I missed. I prepared well. I thought the lesson would work. I got up to the plate and I swung with all my might. But I missed. I’m not sure when I realized it. There have been times it was after I sat down. There have been moments when I realized while I was speaking that I wasn’t connecting but didn’t know how to correct it.
I’m not sure why I struck out. It could have been that I didn’t get enough sleep the night before. It could have been that “good sister” who always comes to me before the lesson with a “concern.” It might have been that the song leader sabotaged the lesson with songs that drug and drowned but didn’t enliven. It has been one of the other worship leaders and what they said or didn’t say. It may have been that the clock was too much into my mind - or not enough. I may have chased a rabbit or said something that got others chasing that guy. It could have been that offhanded comment of criticism that came last week but like a bad piece of grizzle I’ve not been able to get out of my mind.

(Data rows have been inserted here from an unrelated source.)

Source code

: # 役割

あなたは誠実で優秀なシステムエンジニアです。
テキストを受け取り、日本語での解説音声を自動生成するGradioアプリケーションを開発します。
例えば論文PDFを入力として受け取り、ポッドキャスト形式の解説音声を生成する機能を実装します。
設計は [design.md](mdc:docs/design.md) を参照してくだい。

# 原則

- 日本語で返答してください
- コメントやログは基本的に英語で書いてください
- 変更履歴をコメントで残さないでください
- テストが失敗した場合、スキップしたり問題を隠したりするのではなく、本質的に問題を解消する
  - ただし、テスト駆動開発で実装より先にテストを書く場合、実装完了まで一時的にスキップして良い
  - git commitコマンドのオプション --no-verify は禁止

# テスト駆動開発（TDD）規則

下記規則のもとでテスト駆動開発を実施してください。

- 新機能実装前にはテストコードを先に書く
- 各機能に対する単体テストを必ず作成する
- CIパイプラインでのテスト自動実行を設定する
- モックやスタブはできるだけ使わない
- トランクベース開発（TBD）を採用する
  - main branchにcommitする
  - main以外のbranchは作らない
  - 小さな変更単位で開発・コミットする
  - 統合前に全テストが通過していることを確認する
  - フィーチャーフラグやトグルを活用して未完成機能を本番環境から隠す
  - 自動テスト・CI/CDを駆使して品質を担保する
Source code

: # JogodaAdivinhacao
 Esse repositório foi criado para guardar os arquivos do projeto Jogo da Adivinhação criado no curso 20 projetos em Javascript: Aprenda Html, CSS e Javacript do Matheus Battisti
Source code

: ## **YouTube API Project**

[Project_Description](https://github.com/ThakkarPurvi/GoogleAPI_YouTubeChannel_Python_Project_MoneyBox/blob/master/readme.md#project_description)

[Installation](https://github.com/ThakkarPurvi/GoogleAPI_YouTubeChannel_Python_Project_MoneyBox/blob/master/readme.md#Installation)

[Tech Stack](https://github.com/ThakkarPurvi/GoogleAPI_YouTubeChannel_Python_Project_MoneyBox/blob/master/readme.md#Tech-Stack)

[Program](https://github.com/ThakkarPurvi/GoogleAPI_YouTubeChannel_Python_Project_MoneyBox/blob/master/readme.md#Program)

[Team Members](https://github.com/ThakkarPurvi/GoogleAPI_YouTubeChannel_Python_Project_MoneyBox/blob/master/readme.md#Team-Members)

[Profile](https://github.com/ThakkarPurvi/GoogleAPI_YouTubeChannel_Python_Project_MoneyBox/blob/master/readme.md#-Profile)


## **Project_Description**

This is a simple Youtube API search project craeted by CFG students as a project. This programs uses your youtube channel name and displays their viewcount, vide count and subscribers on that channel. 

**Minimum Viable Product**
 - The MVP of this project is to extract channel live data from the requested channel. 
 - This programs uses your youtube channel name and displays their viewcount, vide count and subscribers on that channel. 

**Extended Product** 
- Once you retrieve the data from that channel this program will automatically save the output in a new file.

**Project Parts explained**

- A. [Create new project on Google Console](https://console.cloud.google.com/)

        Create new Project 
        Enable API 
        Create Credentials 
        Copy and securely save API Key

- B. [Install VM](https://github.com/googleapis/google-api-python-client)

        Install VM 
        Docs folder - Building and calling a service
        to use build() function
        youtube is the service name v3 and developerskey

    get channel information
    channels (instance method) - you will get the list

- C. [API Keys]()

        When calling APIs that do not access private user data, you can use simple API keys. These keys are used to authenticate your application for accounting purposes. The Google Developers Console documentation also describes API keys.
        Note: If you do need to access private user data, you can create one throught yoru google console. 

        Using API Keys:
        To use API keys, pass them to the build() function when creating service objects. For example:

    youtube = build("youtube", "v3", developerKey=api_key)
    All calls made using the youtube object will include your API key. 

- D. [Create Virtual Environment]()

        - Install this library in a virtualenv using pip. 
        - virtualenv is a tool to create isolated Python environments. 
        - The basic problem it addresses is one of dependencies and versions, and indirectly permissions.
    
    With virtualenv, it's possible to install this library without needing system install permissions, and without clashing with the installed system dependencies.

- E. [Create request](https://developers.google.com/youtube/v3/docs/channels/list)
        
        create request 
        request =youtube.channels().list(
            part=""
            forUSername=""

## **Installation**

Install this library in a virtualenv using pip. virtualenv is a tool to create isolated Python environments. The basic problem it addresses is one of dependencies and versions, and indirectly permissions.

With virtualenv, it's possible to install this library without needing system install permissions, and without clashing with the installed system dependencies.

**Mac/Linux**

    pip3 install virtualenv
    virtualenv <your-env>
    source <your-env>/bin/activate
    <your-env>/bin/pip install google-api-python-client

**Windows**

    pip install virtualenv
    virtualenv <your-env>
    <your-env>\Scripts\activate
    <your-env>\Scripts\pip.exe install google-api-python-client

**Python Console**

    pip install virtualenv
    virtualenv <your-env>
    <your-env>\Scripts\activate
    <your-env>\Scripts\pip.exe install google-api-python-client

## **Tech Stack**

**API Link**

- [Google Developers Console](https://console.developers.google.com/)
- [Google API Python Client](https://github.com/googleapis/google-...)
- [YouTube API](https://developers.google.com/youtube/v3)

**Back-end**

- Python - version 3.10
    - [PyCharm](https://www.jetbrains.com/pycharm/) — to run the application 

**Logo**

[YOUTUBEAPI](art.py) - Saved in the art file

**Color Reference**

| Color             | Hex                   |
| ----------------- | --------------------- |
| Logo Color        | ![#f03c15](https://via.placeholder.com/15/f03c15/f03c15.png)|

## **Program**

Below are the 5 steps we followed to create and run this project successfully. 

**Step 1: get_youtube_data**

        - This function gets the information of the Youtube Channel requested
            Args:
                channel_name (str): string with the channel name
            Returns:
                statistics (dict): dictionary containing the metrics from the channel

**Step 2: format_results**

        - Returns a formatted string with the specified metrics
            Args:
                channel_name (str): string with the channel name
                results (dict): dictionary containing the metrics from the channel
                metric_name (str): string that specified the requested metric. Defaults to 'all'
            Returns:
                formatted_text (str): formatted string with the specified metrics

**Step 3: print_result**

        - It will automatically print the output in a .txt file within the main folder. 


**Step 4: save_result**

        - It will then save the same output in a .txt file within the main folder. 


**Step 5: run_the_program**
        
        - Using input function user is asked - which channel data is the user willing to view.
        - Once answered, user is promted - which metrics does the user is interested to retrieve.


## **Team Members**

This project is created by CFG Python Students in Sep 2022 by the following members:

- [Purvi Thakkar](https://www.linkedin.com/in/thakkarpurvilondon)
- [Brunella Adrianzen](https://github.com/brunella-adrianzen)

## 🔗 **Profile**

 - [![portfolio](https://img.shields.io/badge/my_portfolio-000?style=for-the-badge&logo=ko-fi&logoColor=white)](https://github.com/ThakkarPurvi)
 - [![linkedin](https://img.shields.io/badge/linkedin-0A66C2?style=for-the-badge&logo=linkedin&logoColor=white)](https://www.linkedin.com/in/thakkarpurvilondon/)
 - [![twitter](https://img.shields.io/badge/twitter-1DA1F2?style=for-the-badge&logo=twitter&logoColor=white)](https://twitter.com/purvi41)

I kick myself, experience a few horrid moments of self-hatred (and people think they are being tough on us when the are critical! We typically are our own worst critics) AND then I get back up and vow to do better next week, to prepare with more precision, to fix what was wrong and to go forward.
But then one of kids handed me a little note on their way out of the building. It was short and simple and rich and inspired (or at least inspiring): “I hope you preach for us another 53 years…if that’s possible. I love your preaching.”
Preacher. If you preach God’s Word someone is always blessed. God’s Word is alive. Sent forth is never returns void (Isaiah 55:11). What was a strikeout to you was just the Word needed to grow the faith, give heart to the hurting and life to another. Be encouraged.